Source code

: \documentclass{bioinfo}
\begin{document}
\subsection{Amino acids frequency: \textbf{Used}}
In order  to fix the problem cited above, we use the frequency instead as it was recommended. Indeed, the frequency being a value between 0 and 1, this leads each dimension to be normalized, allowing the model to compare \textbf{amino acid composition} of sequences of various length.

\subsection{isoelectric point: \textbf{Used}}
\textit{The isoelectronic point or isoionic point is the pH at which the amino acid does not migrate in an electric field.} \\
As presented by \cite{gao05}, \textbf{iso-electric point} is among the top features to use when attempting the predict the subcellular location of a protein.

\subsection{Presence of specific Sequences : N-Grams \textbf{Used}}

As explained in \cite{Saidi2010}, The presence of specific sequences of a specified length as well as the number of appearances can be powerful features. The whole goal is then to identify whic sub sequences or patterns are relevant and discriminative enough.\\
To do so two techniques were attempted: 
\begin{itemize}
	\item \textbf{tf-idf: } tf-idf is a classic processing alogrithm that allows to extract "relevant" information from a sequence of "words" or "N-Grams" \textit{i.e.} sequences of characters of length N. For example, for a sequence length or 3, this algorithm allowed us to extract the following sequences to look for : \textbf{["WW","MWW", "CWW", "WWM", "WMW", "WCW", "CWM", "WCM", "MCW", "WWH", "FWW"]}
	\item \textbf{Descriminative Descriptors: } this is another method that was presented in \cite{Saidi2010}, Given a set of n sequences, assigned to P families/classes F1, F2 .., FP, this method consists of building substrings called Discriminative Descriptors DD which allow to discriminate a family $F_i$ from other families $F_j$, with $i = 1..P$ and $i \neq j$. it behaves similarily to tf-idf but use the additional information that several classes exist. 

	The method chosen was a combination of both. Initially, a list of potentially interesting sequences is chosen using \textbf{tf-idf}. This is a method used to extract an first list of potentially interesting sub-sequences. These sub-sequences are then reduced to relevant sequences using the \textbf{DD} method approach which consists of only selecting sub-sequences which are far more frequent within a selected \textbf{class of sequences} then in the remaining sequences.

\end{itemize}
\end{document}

## AIM OF THE EXERCISE
Wherever the string "features" appears in the records above, copy the line it sits in.

## ANSWER AREA
As presented by \cite{gao05}, \textbf{iso-electric point} is among the top features to use when attempting the predict the subcellular location of a protein.
As explained in \cite{Saidi2010}, The presence of specific sequences of a specified length as well as the number of appearances can be powerful features. The whole goal is then to identify whic sub sequences or patterns are relevant and discriminative enough.\\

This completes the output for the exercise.